It is here that the film invites, though never fully articulates, a more uncomfortable recognition – that the system Winnie Mandela fought did not simply oppose her, but forged her also. The sustained violence of bannings, solitary confinement, surveillance and orchestrated social ruin did not leave her intact; it calcified her. One senses, in the later footage, a woman who learned to survive by turning herself into something unyielding in its endurance. But such hardening carries a cost. The same psychic armour that enabled her to withstand apartheid’s relentless assault appears also to have diminished her capacity for contrition. In confronting the brutalities associated with the Mandela United Football Club – including the murder of Stompie Seipei – the documentary circles her troubling absence of remorse, one echoed by certain members of the apartheid security establishment who appear in the series with the familiar proud refrain of wartime justification: We were at war. The symmetry is as unsettling as it is revealing. It suggests that prolonged immersion in total conflict can produce a shared moral grammar between oppressor and resister, in which violence becomes not only permissible but retrospectively necessary, and accountability dissolves into the logic of survival.
The controversial affair with Dali Mpofu – now an advocate of the South African High Court – that led to her well-publicised divorce from Nelson Mandela is treated in passing, insinuated as part of the apartheid regime’s smear campaign and the double standards of a patriarchal forked tongue. The men were permitted affairs; women were expected to live like nuns. The series asks, implicitly but persistently, whether Winnie was radicalised by her circumstances or revealed by them. She clearly possessed a volatile temper – the documentary neither conceals nor excuses this – but it declines to resolve the question it poses. Its most powerful formal resource is Winnie’s own voice, particularly her late-life reflections, which disrupt and complicate the caricatures that have accumulated around her name. These moments are crucial. Historians, politicians and commentators are forced into dialogue with Winnie, rather than speaking over her, with the retrospective wisdom of those who were not in the thick of things. Too often, Winnie Mandela has been narrated about rather than with. This documentary corrects that.

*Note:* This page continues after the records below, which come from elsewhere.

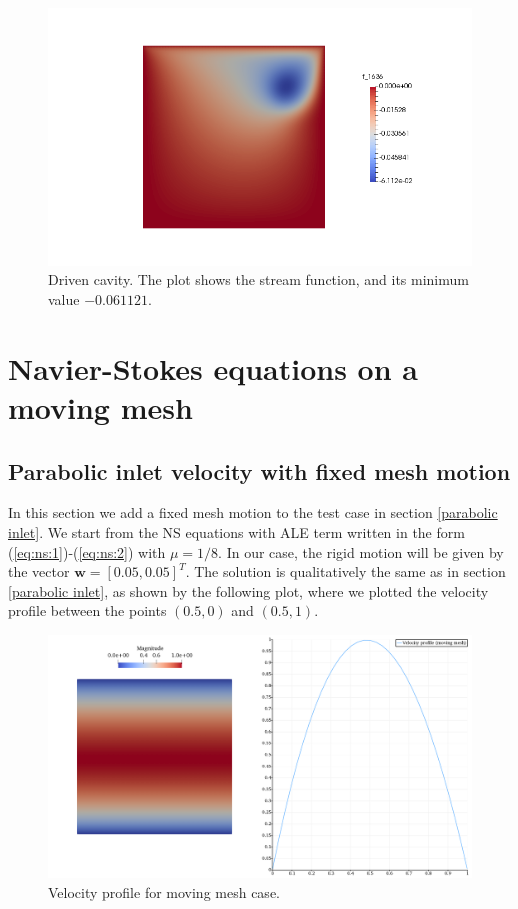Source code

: \documentclass[a4paper,11pt,oneside]{book}
\begin{document}
\vspace{-.3cm}
\begin{figure}[h!]
\centering
\includegraphics[width=\textwidth]{images/mine.png}
\vspace{-1cm}
\caption{Driven cavity. The plot shows the stream function, and its minimum value $-0.061 121$.}
\end{figure}


\newpage

\section{Navier-Stokes equations on a moving mesh}
\subsection{Parabolic inlet velocity with fixed mesh motion}
In this section we add a fixed mesh motion to the test case in section \ref{parabolic inlet}. We start from the NS equations with ALE term written in the form (\ref{eq:ns:1})-(\ref{eq:ns:2}) with $\mu = 1/8$. In our case, the rigid motion will be given by the vector $\mathbf{w} = [0.05, 0.05]^T$. The solution is qualitatively the same as in section \ref{parabolic inlet}, as shown by the following plot, where we plotted the velocity profile between the points $(0.5, 0)$ and $(0.5, 1)$.

\begin{figure}[h]
\centering
\includegraphics[width=\textwidth]{images/velocity_moving.png}
\caption{Velocity profile for moving mesh case.}
\end{figure}
\end{document}
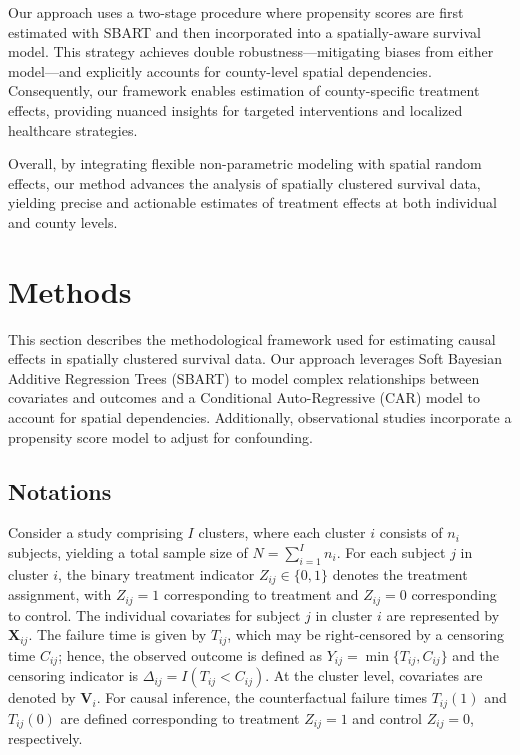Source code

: \documentclass[useAMS,referee]{biom}
\begin{document}
Our approach uses a two-stage procedure where propensity scores are first estimated with SBART and then incorporated into a spatially-aware survival model. This strategy achieves double robustness—mitigating biases from either model—and explicitly accounts for county-level spatial dependencies. Consequently, our framework enables estimation of county-specific treatment effects, providing nuanced insights for targeted interventions and localized healthcare strategies.

Overall, by integrating flexible non-parametric modeling with spatial random effects, our method advances the analysis of spatially clustered survival data, yielding precise and actionable estimates of treatment effects at both individual and county levels.














\section{Methods}

This section describes the methodological framework used for estimating causal effects in spatially clustered survival data. Our approach leverages Soft Bayesian Additive Regression Trees (SBART) to model complex relationships between covariates and outcomes and a Conditional Auto-Regressive (CAR) model to account for spatial dependencies. Additionally, observational studies incorporate a propensity score model to adjust for confounding. 


\subsection{Notations}

Consider a study comprising \(I\) clusters, where each cluster \(i\) consists of \(n_i\) subjects, yielding a total sample size of \(N = \sum_{i=1}^{I} n_i\). For each subject \(j\) in cluster \(i\), the binary treatment indicator \(Z_{ij} \in \{0,1\}\) denotes the treatment assignment, with \(Z_{ij}=1\) corresponding to treatment and \(Z_{ij}=0\) corresponding to control. The individual covariates for subject \(j\) in cluster \(i\) are represented by \(\bm{X}_{ij}\). The failure time is given by \(T_{ij}\), which may be right-censored by a censoring time \(C_{ij}\); hence, the observed outcome is defined as \(Y_{ij} = \min\{T_{ij}, C_{ij}\}\) and the censoring indicator is \(\Delta_{ij} = I(T_{ij} < C_{ij})\). At the cluster level, covariates are denoted by \(\bm{V}_i\). For causal inference, the counterfactual failure times \(T_{ij}(1)\) and \(T_{ij}(0)\) are defined corresponding to treatment \(Z_{ij}=1\) and control \(Z_{ij}=0\), respectively.
\end{document}
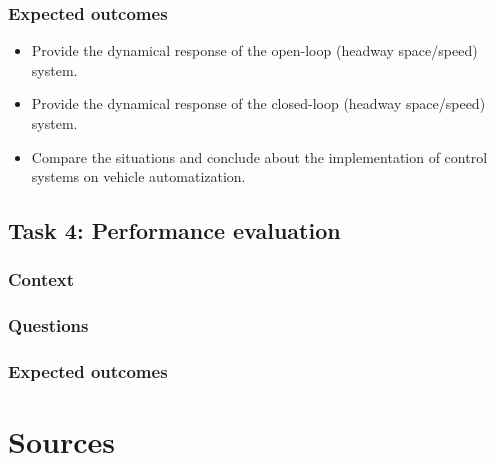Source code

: \documentclass[]{book}
\providecommand{\tightlist}{%
  \setlength{\itemsep}{0pt}\setlength{\parskip}{0pt}}
\theoremstyle{definition}
\theoremstyle{definition}
\theoremstyle{definition}
\theoremstyle{remark}
\begin{document}
\hypertarget{expected-outcomes-6}{%
\subsubsection*{Expected outcomes}\label{expected-outcomes-6}}

\begin{itemize}
\tightlist
\item
  Provide the dynamical response of the open-loop (headway space/speed)
  system.
\item
  Provide the dynamical response of the closed-loop (headway
  space/speed) system.
\item
  Compare the situations and conclude about the implementation of
  control systems on vehicle automatization.
\end{itemize}

\hypertarget{task-4-performance-evaluation-1}{%
\subsection*{Task 4: Performance
evaluation}\label{task-4-performance-evaluation-1}}

\hypertarget{context-8}{%
\subsubsection*{Context}\label{context-8}}

\hypertarget{questions-7}{%
\subsubsection*{Questions}\label{questions-7}}

\hypertarget{expected-outcomes-7}{%
\subsubsection*{Expected outcomes}\label{expected-outcomes-7}}

\hypertarget{sources-1}{%
\section*{Sources}\label{sources-1}}
\end{document}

There is, however, a more strident line of criticism that cannot simply be dismissed, even if rhetoric sometimes exceeds evidentiary grounding. At its core lies a question about power: Who gets to curate the archive of Winnie Mandela-Madikizela (she preferred that formulation of her surname in her later years), and under what material conditions? The involvement of figures such as Ivor Ichikowitz, through their foundation funding, has triggered unease among those who view global capital with suspicion, particularly where it intersects with the arms industry and contemporary geopolitical conflicts. This is not easily reconciled with the ethical stewardship of a liberation legacy. Even if the documentary does not overtly advance any external political agenda, the provenance of its financing introduces a layer of suspicion the film does not interrogate. In a country where memory remains a contested resource, the perception of influence can be as destabilising as influence itself.
More substantively, the documentary’s commitment to “balance” risks reproducing, rather than critically dismantling, elements of apartheid-era disinformation – particularly the psychological warfare associated with Stratcom. By placing apartheid security operatives, hostile journalists and certain former comrades alongside Winnie’s defenders without subjecting their claims to rigorous contextual scrutiny, the series flirts with a false equivalence. This is not to suggest that the darker chapters of her political life should be omitted or sanitised. Rather, the concern is that repetition without sufficient analytical framing can inadvertently echo the very narratives once weaponised to isolate and discredit her. The result is too often not balanced reckoning, but a destabilising ambiguity that dilutes the structural violence of apartheid into just another competing “side” of the story.
Stylistically, the series refreshingly resists the overproduced gloss typical of prestige streaming documentary filmmaking. It is deliberately unsentimental in its visual grammar – sober, measured, demanding in its pacing, and closer to a long-form political essay rendered in audiovisual form than to any binge-friendly true-crime arc. It expects its audience to meet it at that level. Often, Winnie appears frail, seen through a raw lens that exposes her old-age fragility, and looking slightly confused sometimes.

Image: YouTube (The Trials of Winnie Mandela | Official Trailer | Netflix https://www.youtube.com/watch?v=aZydib--qw4)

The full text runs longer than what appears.